Mimicking anyone's voice using RVC 2 (in real-time!) Part 3 - Real-time

↝      Description

In the last year, I have fiddled around a ton with Generative AI models, though that has always been in the visual sector; be it AI upscaling or my dives into generating images using Disco Diffusion, and later on Stable Diffusion (which I still do very frequently). Apparently, not only the visual AI models have taken huge strides in the last few months, but the audio side of things as well.

↝      Tags

#AI

↝      Date

August 4, 2023

Part 1&2?

Check out how to actually train a voice here if you haven't already →,

and how to transfer it to existing audio vocals here →.

Setting up the client

For real-time voice conversion, we're going to use W-Okadas Voice Changer client. You can find its GitHub repository here →.
Scrolling down, you'll need the CUDA version if you're running NVidia cards, on AMD you'll need to look for DirectML. Sadly, there's still no Linux version available of this client, so you'll need to use Windows for this.

Run, VC client, run!

Once you've downloaded the client, you'll need to extract it. Look for the "start_http.bat" and run it; Ignore the Windows safety warnings (trusting open source software and all that).

The client already has a few models as presets, though of course we want to use our trained voice model from Part 1&2. To do so, click on the "Edit" button of the voice models, scroll down to an empty slot, and "Upload" a new RVC model. For the Model, choose your .pth file from the training process that you were happy with; as for the Index, we actually don't need it, so leave that empty.

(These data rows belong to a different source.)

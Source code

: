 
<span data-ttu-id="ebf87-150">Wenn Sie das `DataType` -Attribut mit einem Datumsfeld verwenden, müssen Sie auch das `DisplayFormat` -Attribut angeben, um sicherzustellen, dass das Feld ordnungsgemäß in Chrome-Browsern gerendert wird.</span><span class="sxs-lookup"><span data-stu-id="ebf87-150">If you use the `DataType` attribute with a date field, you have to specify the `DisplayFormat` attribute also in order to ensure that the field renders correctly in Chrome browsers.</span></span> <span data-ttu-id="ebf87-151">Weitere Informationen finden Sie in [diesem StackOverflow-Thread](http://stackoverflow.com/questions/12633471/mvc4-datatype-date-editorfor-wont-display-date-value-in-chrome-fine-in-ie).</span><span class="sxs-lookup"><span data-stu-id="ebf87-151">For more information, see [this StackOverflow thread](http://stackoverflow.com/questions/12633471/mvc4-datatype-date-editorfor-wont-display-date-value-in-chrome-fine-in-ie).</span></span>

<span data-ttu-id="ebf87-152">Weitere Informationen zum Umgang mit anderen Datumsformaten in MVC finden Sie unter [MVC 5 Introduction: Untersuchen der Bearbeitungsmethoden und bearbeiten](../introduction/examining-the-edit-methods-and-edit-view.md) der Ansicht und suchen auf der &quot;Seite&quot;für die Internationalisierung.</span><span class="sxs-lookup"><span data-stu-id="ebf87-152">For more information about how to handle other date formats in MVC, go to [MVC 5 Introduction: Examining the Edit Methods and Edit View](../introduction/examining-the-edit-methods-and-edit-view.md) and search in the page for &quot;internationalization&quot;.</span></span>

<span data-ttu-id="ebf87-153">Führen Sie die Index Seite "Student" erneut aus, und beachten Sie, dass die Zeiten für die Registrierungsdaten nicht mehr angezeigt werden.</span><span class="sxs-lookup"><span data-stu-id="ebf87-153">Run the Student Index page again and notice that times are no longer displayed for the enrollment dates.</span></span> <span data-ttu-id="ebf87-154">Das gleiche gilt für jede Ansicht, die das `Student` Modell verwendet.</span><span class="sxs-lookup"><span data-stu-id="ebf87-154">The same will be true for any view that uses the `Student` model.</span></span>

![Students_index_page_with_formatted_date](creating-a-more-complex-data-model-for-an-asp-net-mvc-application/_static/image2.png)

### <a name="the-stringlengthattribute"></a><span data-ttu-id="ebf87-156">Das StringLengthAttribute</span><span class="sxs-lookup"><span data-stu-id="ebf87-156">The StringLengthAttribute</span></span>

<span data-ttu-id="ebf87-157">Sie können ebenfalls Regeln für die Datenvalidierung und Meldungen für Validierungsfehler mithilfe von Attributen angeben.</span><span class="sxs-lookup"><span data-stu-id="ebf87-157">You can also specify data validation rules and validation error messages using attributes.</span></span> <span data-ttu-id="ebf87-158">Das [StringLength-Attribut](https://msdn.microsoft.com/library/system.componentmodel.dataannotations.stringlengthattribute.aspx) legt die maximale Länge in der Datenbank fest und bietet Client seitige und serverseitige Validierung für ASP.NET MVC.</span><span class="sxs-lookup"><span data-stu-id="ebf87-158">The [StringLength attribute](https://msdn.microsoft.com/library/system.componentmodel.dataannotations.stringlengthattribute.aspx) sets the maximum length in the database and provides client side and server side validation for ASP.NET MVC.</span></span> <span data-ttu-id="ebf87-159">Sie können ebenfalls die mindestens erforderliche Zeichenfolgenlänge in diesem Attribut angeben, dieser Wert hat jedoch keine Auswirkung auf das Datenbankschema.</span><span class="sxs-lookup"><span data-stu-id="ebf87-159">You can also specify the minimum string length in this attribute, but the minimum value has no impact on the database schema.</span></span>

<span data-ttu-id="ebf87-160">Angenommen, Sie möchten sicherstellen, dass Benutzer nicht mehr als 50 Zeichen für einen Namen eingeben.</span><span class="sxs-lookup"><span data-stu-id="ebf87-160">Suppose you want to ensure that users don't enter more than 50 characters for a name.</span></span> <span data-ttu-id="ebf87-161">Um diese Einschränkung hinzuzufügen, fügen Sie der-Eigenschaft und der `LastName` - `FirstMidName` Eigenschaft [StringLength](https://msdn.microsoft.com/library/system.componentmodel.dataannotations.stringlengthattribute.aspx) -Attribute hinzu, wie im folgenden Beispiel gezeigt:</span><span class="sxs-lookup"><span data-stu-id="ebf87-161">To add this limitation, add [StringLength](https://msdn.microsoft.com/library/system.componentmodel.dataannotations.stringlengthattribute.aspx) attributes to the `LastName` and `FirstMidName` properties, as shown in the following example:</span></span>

This is what it should look like when adding your model

You can now select the model, click on "Start", and try it out! There is some delay between you speaking and the trained voice speaking back, but we'll be able to adjust that with a few settings later. Take it for a spin and see how it sounds!

Turning the knobs

↝       Gain

The output might be a little quieter than we'd like, so turning up the gain of "out" to something like 2 might fix that; Just keep in mind that we don't want to blow anyone's ears off.

↝       Tune

This is actually the pitch of the output, so if your trained voice is higher or lower than your actual one, fiddle with this slider until it sounds right.

↝       Chunk

The chunk size determines how much of your voice is processed at once. The higher the value, the more delay there will be between you speaking and the output, but as the model has more data to work with, it'll be more accurate. I'd recommend starting with a value of 384 (which will be one second of delay), and see how much further down you're willing to go.

↝       Threshold

I've never seen this make the output sound better by turning it down, so just max it out at 0.001.

Making it work in other apps

Great, so we can now hear what we say in someone's else voice a second or so later. But how do we get to the fun part of actually using it?

We need to "pipe" the output from the client as a microphone input into other apps. To do so, we'll need to install a virtual audio cable. I'd recommend VB-Cable →.
Install it (you might need to restart your PC), and then go to your sound settings. Under "Input", you should now see "CABLE Output (VB-Audio Virtual Cable)". Set that as your default input device. In the VC client, set the input device to your microphone, and the output device to the VB-Cable input.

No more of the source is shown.